You can listen while viewing the slides from SlideShare
The audio bounces around 12 minutes and goes back to the beginning, so my discussion of implications is not there, but it mirrors pretty heavily what is in the final slides.
Most meaningful to me was the discussion we had about the research project after my presentation. Bryan Alexander asked my thoughts on the Delphi research instrument, which I found to be a methodologically sound instrument but a difficult one to utilize for several reasons: the mix of qualitative and quantitative within my study was not common in existing education Delphi studies, participants were reticent to discuss topics engaging multiple arguments, and the length of time between my preliminary clearance and the running of the study meant the MOOC phenomenon had changed somewhat in relation to the prompts (though I am pleased that some of the prompts are being discussed now as if they are novel arguments in the phenomenon). Looking back, I would likely run a Delphi again rather than interviews, but could see the value of interviews in a project that needs to run and gain publishing more quickly.

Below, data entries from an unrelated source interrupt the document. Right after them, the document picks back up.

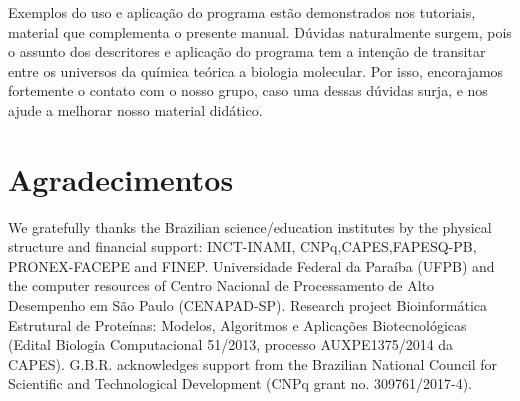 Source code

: \documentclass[a4paper,11pt]{refart}
\begin{document}
Exemplos do uso e aplicação do programa estão demonstrados nos tutoriais, material que complementa o presente manual. Dúvidas naturalmente surgem, pois o assunto dos descritores e aplicação do programa tem a intenção de transitar entre os universos da química teórica a biologia molecular. Por isso, encorajamos fortemente o contato com o nosso grupo, caso uma dessas dúvidas surja, e nos ajude a melhorar nosso material didático. 

\newpage
\section*{Agradecimentos}

We gratefully thanks the Brazilian science/education institutes by the physical structure and financial support: INCT-INAMI, CNPq,CAPES,FAPESQ-PB, PRONEX-FACEPE and FINEP. Universidade Federal da Paraíba (UFPB) and the computer resources of Centro Nacional de Processamento de Alto Desempenho em São Paulo (CENAPAD-SP). 		
Research project Bioinformática Estrutural de Proteínas: Modelos, Algoritmos e Aplicações Biotecnológicas (Edital Biologia Computacional 51/2013, processo AUXPE1375/2014 da CAPES). G.B.R. acknowledges support from the Brazilian National Council for Scientific and Technological Development (CNPq grant no. 309761/2017-4).


\newpage

\end{document}
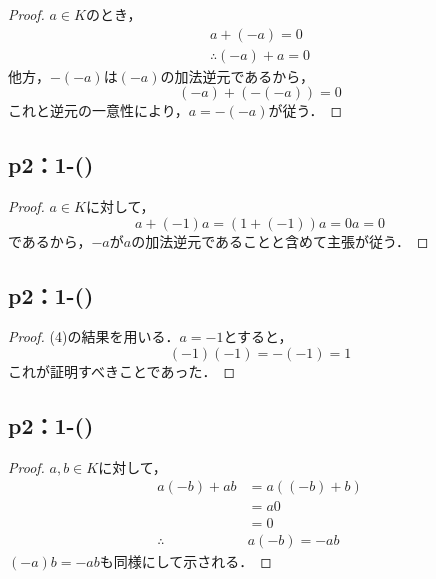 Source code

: \documentclass[a4paper,10pt,fleqn]{ltjsarticle}
\begin{document}
\begin{leftbar}
    \begin{proof}
        $a \in K$のとき，
        \begin{gather*}
            a+(-a)=0 \\
            \therefore (-a)+a =0
        \end{gather*}
        他方，$-(-a)$は$(-a)$の加法逆元であるから，
        \[
            (-a)+(-(-a))=0
        \]
        これと逆元の一意性により，$a=-(-a)$が従う．
    \end{proof}
\end{leftbar}

\subsection*{p2：1-()}
\begin{leftbar}
    \begin{proof}
        $a \in K$に対して，
        \[
            a+(-1)a=(1+(-1))a =0a =0
        \]
        であるから，$-a$が$a$の加法逆元であることと含めて主張が従う．
    \end{proof}
\end{leftbar}

\newpage

\subsection*{p2：1-()}
\begin{leftbar}
    \begin{proof}
        (4)の結果を用いる．$a=-1$とすると，
        \[
            (-1)(-1)=-(-1)=1
        \]
        これが証明すべきことであった．
    \end{proof}
\end{leftbar}
\subsection*{p2：1-()}

\begin{leftbar}
    \begin{proof}
        $a,b \in K$に対して，
        \begin{align*}
            a(-b)+ab         & = a((-b)+b) \\
                             & = a0        \\
                             & =0          \\
            \therefore \quad & a(-b)=-ab
        \end{align*}
        $(-a)b = -ab$も同様にして示される．
    \end{proof}
\end{leftbar}
\end{document}
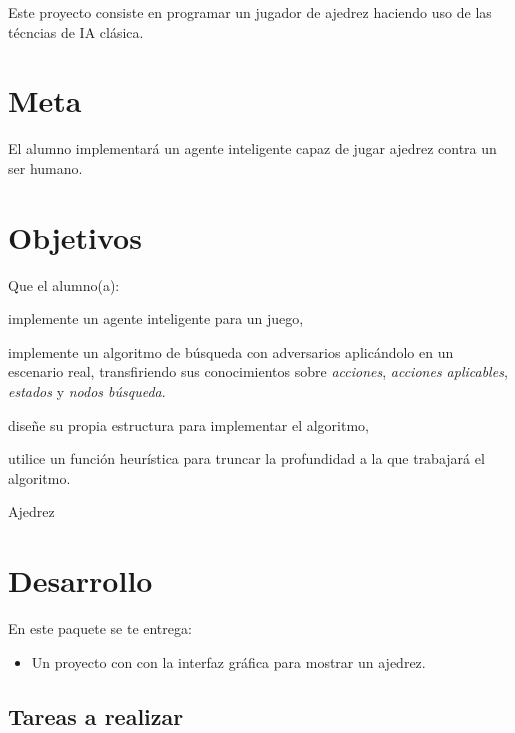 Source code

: 
Este proyecto consiste en programar un jugador de ajedrez haciendo uso de las técncias de IA clásica.

\section{Meta}

El alumno implementará un agente inteligente capaz de jugar ajedrez contra un ser humano.

\section{Objetivos}

Que el alumno(a):
\begin{compactitem}
 \item implemente un agente inteligente para un juego,
 \item implemente un algoritmo de búsqueda con adversarios aplicándolo en un escenario real, transfiriendo sus conocimientos sobre \emph{acciones}, \emph{acciones aplicables}, \emph{estados} y \emph{nodos búsqueda}.
 \item diseñe su propia estructura para implementar el algoritmo,
 \item utilice un función heurística para truncar la profundidad a la que trabajará el algoritmo.
\end{compactitem}


\begin{auxcode}
 \caption{Ajedrez}
 \centering
\end{auxcode}

\section{Desarrollo}

En este paquete se te entrega:
\begin{itemize}
 \item Un proyecto con  con la interfaz gráfica para mostrar un ajedrez.
\end{itemize}


\subsection{Tareas a realizar}

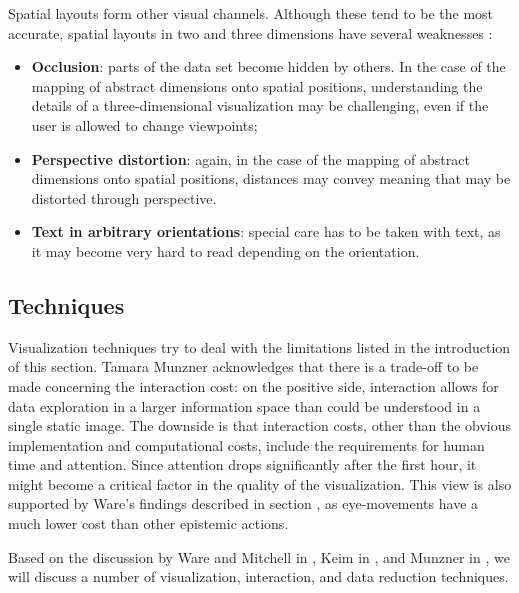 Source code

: Spatial layouts form other visual channels. Although these tend to be the most accurate, spatial layouts in two and three dimensions have several weaknesses \cite{shirley:2009}:

\begin{itemize}
	\item \textbf{Occlusion}: parts of the data set become hidden by others. In the case of the mapping of abstract dimensions onto spatial positions, understanding the details of a three-dimensional visualization may be challenging, even if the user is allowed to change viewpoints;
	\item \textbf{Perspective distortion}: again, in the case of the mapping of abstract dimensions onto spatial positions, distances may convey meaning that may be distorted through perspective.
	\item \textbf{Text in arbitrary orientations}: special care has to be taken with text, as it may become very hard to read depending on the orientation.
\end{itemize}


\subsection{Techniques}\label{chapter:literature_study:section:interaction:subsection:techniques}

Visualization techniques try to deal with the limitations listed in the introduction of this section. Tamara Munzner \cite{shirley:2009} acknowledges that there is a trade-off to be made concerning the interaction cost: on the positive side, interaction allows for data exploration in a larger information space than could be understood in a single static image. The downside is that interaction costs, other than the obvious implementation and computational costs, include the requirements for human time and attention\cite{shirley:2009}. Since attention drops significantly after the first hour\cite{ware:2004}, it might become a critical factor in the quality of the visualization. This view is also supported by Ware's findings described in section \cite{chapter:literature_study:section:user:subsection:interactive:subsubsection:loops3}, as eye-movements have a much lower cost than other epistemic actions\cite{ware:2004, ware:2008}.

Based on the discussion by Ware and Mitchell in \cite{ware:2004}, Keim in \cite{keim:2002}, and Munzner in \cite{shirley:2009}, we will discuss a number of visualization, interaction, and data reduction techniques.

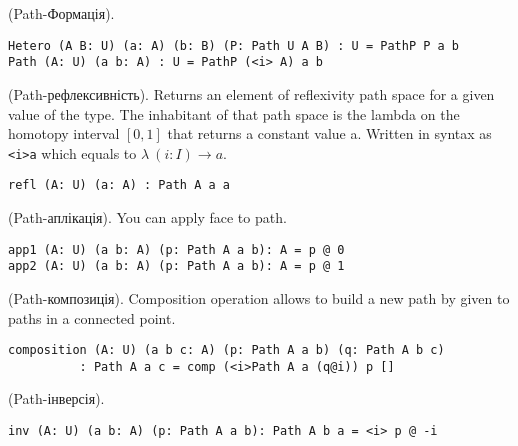 \begin{definition} (Path-Формація).
\begin{lstlisting}
Hetero (A B: U) (a: A) (b: B) (P: Path U A B) : U = PathP P a b
Path (A: U) (a b: A) : U = PathP (<i> A) a b
\end{lstlisting}
\end{definition}

\begin{definition} (Path-рефлексивність).
Returns an element of reflexivity path space for a given value of the type.
The inhabitant of that path space is the lambda on the homotopy
interval $[0,1]$ that returns a constant value a. Written in
syntax as \lstinline{<i>a} which equals to $\lambda\ (i: I) \rightarrow a$.
\begin{lstlisting}
refl (A: U) (a: A) : Path A a a
\end{lstlisting}
\end{definition}

\begin{definition} (Path-аплікація).
You can apply face to path.
\begin{lstlisting}
app1 (A: U) (a b: A) (p: Path A a b): A = p @ 0
app2 (A: U) (a b: A) (p: Path A a b): A = p @ 1
\end{lstlisting}
\end{definition}

\begin{definition} (Path-композиція).
Composition operation allows to build a new path by given to paths
in a connected point.
\begin{center}
\end{center}
\begin{lstlisting}
composition (A: U) (a b c: A) (p: Path A a b) (q: Path A b c)
          : Path A a c = comp (<i>Path A a (q@i)) p []
\end{lstlisting}
\end{definition}

\begin{theorem} (Path-інверсія).
\begin{lstlisting}
inv (A: U) (a b: A) (p: Path A a b): Path A b a = <i> p @ -i
\end{lstlisting}
\end{theorem}

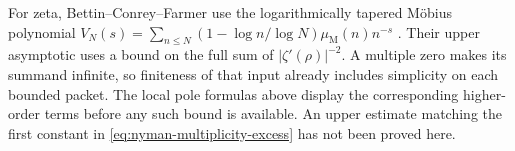 For zeta, Bettin--Conrey--Farmer use the logarithmically tapered
M\"obius polynomial
\(V_N(s)=\sum_{n\le N}(1-\log n/\log N)\mu_{\mathrm M}(n)n^{-s}\)
\cite[Theorem~1, p.~2; Section~3, pp.~5--9]{bettin-conrey-farmer2013}.
Their upper asymptotic uses a bound on the full sum of
\(|\zeta'(\rho)|^{-2}\). A multiple zero makes its summand
infinite, so finiteness of that input already includes simplicity
on each bounded packet. The local pole formulas above display
the corresponding higher-order terms before any such bound is
available. An upper estimate matching the first constant in
\eqref{eq:nyman-multiplicity-excess} has not been proved here.
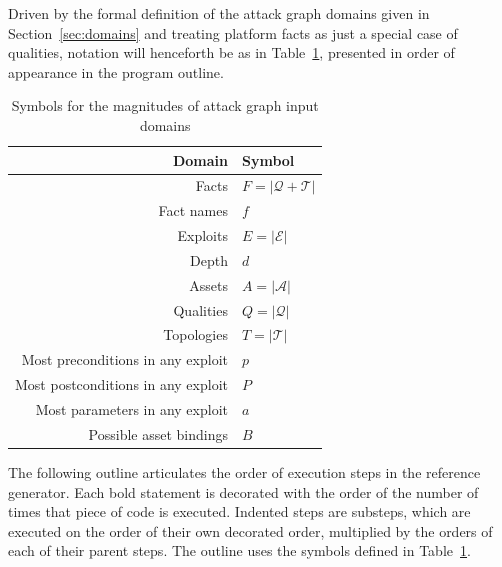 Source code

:Driven by the formal definition of the attack graph domains given in 
Section~\ref{sec:domains} and treating platform facts as just a special case
of qualities, notation will henceforth be as in Table~\ref{table:onotation},
presented in order of appearance in the program outline.

\begin{table}
\centering
\begin{tabular}{r|l}
Domain & Symbol \\ \hline
Facts       & $F = |\mathcal{Q}+\mathcal{T}|$ \\
Fact names  & $f$ \\
Exploits    & $E = |\mathcal{E}|$ \\
Depth       & $d$ \\
Assets      & $A = |\mathcal{A}|$ \\
Qualities   & $Q = |\mathcal{Q}|$ \\
Topologies  & $T = |\mathcal{T}|$ \\
Most preconditions in any exploit & $p$ \\
Most postconditions in any exploit & $P$ \\
Most parameters in any exploit & $a$ \\
Possible asset bindings & $B$ \\
\end{tabular}
\caption{Symbols for the magnitudes of attack graph input domains}
\label{table:onotation}
\end{table}

The following outline articulates the order of execution steps in the reference
generator. Each bold statement is decorated with the order of the number of
times that piece of code is executed. Indented steps are substeps, which are
executed on the order of their own decorated order, multiplied by the orders of
each of their parent steps. The outline uses the symbols defined in 
Table~\ref{table:onotation}.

Tony Collatos asked about the shift in critical theory from Chapter 2 (where there is a heavy presence) to Chapter 4 (where it is discussed implicitly). This relates to a problem I noted in the Delphi — the reluctance of participants to engage in the prompts that evoke multiple arguments. While participants were instructed to respond to the prompt not as a factual statement but as a value proposition within a shifting phenomenon, participants expressed concern about these double barrel questions. The lack of engagement on these sociocultural prompts meant the Delphi shifted more towards instrumental, political and economic factors. There is a critical argument to tease out of the data, but for this project I decided to focus more on what was being said rather than what it meant that certain arguments were passed over and why.
We discussed the results of #expertise, the prompt based on Sebastian Thrun’s quote there are no online education experts. Bryan asked me why I thought this prompt did not gain a quick consensus, and I explained what existed in the data: several people freely interchanged MOOC with Online Learning, several people were unaware of the volume of online learning research, several people saw the data of online learning as soft, and one person questioned the notion of expertise in a field like education, which is built on social community rather than universal law.
The rest of the discussion focused on where to take this research. The MOOC movement is awash in data and research, but the vast majority looks at the MOOC as a learning system or instrument. I argue in my dissertation that the MOOC, which many scholars believe in a negotiable term where each letter of the acronym is up for debate, cannot be defined as a learning system because of this ambiguity…so a phenomenological definition is necessary. Taking the thoughts of this expert panel on political, social and cultural attitudes as well as the traditional educational ones lends to seeing how this phenomenon is viewed and thus shaped within our world. Expect more of this discussion that uses research to discuss the social structure of education.